Track down each line below containing the string "huyện" and copy it.

-- Opening Marker --

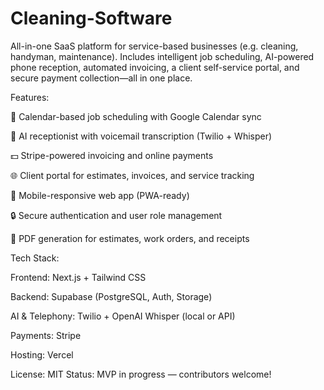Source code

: # Cleaning-Software
All-in-one SaaS platform for service-based businesses (e.g. cleaning, handyman, maintenance). Includes intelligent job scheduling, AI-powered phone reception, automated invoicing, a client self-service portal, and secure payment collection—all in one place.

Features:

📅 Calendar-based job scheduling with Google Calendar sync

🤖 AI receptionist with voicemail transcription (Twilio + Whisper)

💵 Stripe-powered invoicing and online payments

🌐 Client portal for estimates, invoices, and service tracking

📱 Mobile-responsive web app (PWA-ready)

🔒 Secure authentication and user role management

🧾 PDF generation for estimates, work orders, and receipts

Tech Stack:

Frontend: Next.js + Tailwind CSS

Backend: Supabase (PostgreSQL, Auth, Storage)

AI & Telephony: Twilio + OpenAI Whisper (local or API)

Payments: Stripe

Hosting: Vercel

License: MIT
Status: MVP in progress — contributors welcome!
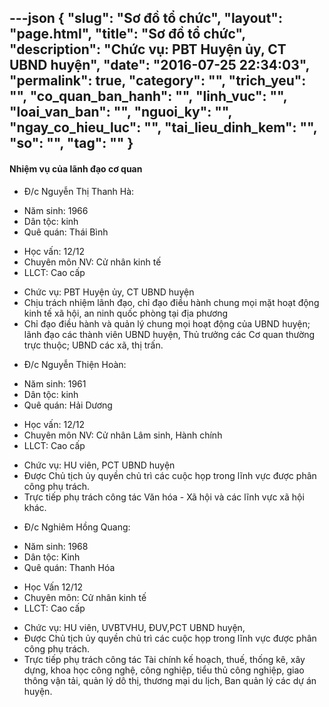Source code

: ---json
{
    "slug": "Sơ đồ tổ chức",
    "layout": "page.html",
    "title": "Sơ đồ tổ chức",
    "description": "Chức vụ: PBT Huyện ủy, CT UBND huyện",
    "date": "2016-07-25 22:34:03",
    "permalink": true,
    "category": "",
    "trich_yeu": "",
    "co_quan_ban_hanh": "",
    "linh_vuc": "",
    "loai_van_ban": "",
    "nguoi_ky": "",
    "ngay_co_hieu_luc": "",
    "tai_lieu_dinh_kem": "",
    "so": "",
    "tag": ""
}
---
#### Nhiệm vụ của lãnh đạo cơ quan
* Đ/c Nguyễn Thị Thanh Hà:
- Năm sinh: 1966
- Dân tộc: kinh
- Quê quán: Thái Bình
+ Học vấn: 12/12
+ Chuyên môn NV: Cử nhân kinh tế
+ LLCT: Cao cấp​
- Chức vụ: PBT Huyện ủy, CT UBND huyện
- Chịu trách nhiệm lãnh đạo, chỉ đạo điều hành chung mọi mặt hoạt động kinh tế xã hội, an ninh quốc phòng tại địa phương
- Chỉ đạo điều hành và quản lý chung mọi hoạt động của UBND huyện; lãnh đạo các thành viên UBND huyện, Thủ trưởng các Cơ quan thường trực thuộc; UBND các xã, thị trấn.

* Đ/c Nguyễn Thiện Hoàn:
- Năm sinh: 1961
- Dân tộc: kinh
- Quê quán: Hải Dương
+ Học vấn: 12/12
+ Chuyên môn NV: Cử nhân Lâm sinh, Hành chính
+ LLCT: Cao cấp
- Chức vụ: HU viên, PCT UBND huyện
- Được Chủ tịch ủy quyền chủ trì các cuộc họp trong lĩnh vực được phân công phụ trách.
- Trực tiếp phụ trách công tác Văn hóa - Xã hội và các lĩnh vực xã hội khác.
* Đ/c Nghiêm Hồng Quang:
- Năm sinh: 1968
- Dân tộc: Kinh
- Quê quán: Thanh Hóa
+ Học Vấn 12/12
+ Chuyên môn: Cử nhân kinh tế
+ LLCT: Cao cấp
- Chức vụ: HU viên, UVBTVHU, ĐUV,PCT UBND huyện,
- Được Chủ tịch ủy quyền chủ trì các cuộc họp trong lĩnh vực được phân công phụ trách.
- Trực tiếp phụ trách công tác Tài chính kế hoạch, thuế, thống kê, xây dựng, khoa học công nghệ, công nghiệp, tiểu thủ công nghiệp, giao thông vận tải, quản lý dô thị, thương mại du lịch, Ban quản lý các dự án huyện.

-- Closing Marker --

Task answer =>
    "description": "Chức vụ: PBT Huyện ủy, CT UBND huyện",
- Chức vụ: PBT Huyện ủy, CT UBND huyện
- Chỉ đạo điều hành và quản lý chung mọi hoạt động của UBND huyện; lãnh đạo các thành viên UBND huyện, Thủ trưởng các Cơ quan thường trực thuộc; UBND các xã, thị trấn.
- Chức vụ: HU viên, PCT UBND huyện
- Chức vụ: HU viên, UVBTVHU, ĐUV,PCT UBND huyện,
- Trực tiếp phụ trách công tác Tài chính kế hoạch, thuế, thống kê, xây dựng, khoa học công nghệ, công nghiệp, tiểu thủ công nghiệp, giao thông vận tải, quản lý dô thị, thương mại du lịch, Ban quản lý các dự án huyện.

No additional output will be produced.